Do not pass Go...

Above: the only coloured square on the board that’s not a street.

Have you ever wondered why The Angel Islington appears on the Monopoly board – the only property square on the board that isn’t the name of a street?

The game started life in America as The Landlord’s Game, patented in 1904 by Lizzie Magie. It morphed into Monopoly and in 1935 the British company John Waddington Ltd, printers of playing cards, bought the licence to produce and market the game outside the USA.

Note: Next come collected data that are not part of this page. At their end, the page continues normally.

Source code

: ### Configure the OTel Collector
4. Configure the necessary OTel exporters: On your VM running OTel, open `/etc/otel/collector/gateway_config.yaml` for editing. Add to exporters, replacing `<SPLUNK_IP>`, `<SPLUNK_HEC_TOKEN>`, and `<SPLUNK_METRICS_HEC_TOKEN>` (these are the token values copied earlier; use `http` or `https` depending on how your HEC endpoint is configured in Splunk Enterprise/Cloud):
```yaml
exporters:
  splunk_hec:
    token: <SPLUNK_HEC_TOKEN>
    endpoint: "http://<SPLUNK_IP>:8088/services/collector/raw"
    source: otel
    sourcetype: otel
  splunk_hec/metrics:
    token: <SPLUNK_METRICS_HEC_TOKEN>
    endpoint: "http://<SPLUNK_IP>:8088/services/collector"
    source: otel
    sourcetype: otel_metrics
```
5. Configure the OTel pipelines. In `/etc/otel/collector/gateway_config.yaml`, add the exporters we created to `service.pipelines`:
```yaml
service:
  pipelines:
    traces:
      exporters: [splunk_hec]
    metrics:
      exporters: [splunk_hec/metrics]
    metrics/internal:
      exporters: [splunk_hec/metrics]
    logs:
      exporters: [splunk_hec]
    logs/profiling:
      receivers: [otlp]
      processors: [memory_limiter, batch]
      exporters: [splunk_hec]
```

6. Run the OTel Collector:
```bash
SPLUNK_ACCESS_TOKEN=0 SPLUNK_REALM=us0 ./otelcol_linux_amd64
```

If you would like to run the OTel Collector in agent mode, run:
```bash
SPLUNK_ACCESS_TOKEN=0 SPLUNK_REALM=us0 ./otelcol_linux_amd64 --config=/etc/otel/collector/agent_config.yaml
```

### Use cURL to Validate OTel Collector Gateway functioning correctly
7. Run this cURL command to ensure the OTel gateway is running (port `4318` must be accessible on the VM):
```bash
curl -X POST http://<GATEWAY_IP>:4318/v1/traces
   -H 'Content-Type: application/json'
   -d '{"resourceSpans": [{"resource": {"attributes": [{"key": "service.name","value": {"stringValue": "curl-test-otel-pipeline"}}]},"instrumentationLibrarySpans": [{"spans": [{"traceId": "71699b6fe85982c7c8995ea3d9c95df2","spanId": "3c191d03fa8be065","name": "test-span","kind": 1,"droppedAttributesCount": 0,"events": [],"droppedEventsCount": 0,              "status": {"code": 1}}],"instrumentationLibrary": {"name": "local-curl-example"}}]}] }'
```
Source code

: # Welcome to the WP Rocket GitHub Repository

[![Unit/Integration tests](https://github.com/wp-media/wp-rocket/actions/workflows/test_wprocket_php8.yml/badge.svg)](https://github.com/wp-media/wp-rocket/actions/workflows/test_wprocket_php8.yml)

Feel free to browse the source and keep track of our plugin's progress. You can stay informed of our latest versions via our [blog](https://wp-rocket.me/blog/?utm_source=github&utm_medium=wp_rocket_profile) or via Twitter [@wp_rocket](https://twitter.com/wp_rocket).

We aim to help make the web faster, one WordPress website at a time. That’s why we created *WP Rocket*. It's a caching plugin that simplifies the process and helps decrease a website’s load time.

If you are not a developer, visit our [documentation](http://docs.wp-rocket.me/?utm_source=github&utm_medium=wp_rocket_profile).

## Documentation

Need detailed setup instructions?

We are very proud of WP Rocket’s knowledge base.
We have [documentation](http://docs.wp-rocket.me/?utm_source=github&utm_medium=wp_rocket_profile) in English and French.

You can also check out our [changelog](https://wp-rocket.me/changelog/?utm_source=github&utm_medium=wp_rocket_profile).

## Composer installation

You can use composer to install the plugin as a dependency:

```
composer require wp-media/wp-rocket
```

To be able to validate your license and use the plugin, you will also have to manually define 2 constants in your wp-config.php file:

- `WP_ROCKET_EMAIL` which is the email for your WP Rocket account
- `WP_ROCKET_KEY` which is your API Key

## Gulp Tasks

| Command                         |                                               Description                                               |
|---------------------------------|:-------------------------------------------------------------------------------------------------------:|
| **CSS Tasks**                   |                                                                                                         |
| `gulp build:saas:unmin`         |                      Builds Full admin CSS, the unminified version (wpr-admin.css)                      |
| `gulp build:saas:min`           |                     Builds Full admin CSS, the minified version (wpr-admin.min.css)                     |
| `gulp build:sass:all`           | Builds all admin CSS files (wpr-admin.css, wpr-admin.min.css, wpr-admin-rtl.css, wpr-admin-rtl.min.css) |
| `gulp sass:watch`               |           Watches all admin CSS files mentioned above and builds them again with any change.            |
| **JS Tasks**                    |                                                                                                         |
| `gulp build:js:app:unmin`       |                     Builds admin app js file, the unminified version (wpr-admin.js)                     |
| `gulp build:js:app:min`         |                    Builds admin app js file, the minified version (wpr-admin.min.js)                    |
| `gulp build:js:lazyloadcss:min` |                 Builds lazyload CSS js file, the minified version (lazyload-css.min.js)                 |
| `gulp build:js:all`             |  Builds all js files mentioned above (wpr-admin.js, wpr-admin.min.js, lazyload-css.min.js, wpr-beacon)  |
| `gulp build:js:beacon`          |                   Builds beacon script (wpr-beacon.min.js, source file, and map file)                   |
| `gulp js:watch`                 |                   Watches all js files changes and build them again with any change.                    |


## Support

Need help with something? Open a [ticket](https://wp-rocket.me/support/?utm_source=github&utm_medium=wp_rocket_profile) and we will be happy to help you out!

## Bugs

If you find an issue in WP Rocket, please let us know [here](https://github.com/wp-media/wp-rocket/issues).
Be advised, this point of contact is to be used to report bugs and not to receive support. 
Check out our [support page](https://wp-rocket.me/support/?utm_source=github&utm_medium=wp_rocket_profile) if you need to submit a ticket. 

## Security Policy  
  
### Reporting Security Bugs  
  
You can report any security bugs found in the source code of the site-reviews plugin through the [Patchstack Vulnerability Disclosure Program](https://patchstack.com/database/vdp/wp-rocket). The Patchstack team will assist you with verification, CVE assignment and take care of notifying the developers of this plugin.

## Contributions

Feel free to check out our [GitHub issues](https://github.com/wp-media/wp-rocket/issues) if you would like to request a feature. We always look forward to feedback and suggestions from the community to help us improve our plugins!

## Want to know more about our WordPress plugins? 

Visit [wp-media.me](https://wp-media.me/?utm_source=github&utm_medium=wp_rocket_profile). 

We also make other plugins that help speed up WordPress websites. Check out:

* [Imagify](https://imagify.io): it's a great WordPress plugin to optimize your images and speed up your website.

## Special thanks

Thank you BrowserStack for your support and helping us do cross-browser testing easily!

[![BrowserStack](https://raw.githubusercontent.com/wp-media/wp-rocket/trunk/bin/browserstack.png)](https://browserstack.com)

Waddington’s MD Victor Watson and his secretary Marjory Phillips travelled from Leeds to London to scout out suitable locations for their British version of the game. The story goes that at the end of their busy day, before returning to King’s Cross Station, Marjory and Victor had tea and cake at the Angel Cafe on the corner of Islington High Street and Pentonville Road, and commemorated their visit by putting The Angel on to the Monopoly board.

Above: the Angel Cafe and Restaurant in 1922

The Angel had been a pub and a hotel before the building was bought by J Lyons & Co in 1921. It was never classified by Lyons as a Tea Shop or Corner House but operated as the Angel Cafe and Restaurant until 1959, when the building was bought by the local council in anticipation of a road widening scheme which never happened.

Since 1979 it has been a branch of the Co-operative Bank. In 2003 Victor Watson’s grandson unveiled a plaque commemorating the Angel Cafe and its place on the Monopoly board. It’s inside the bank on the ground floor.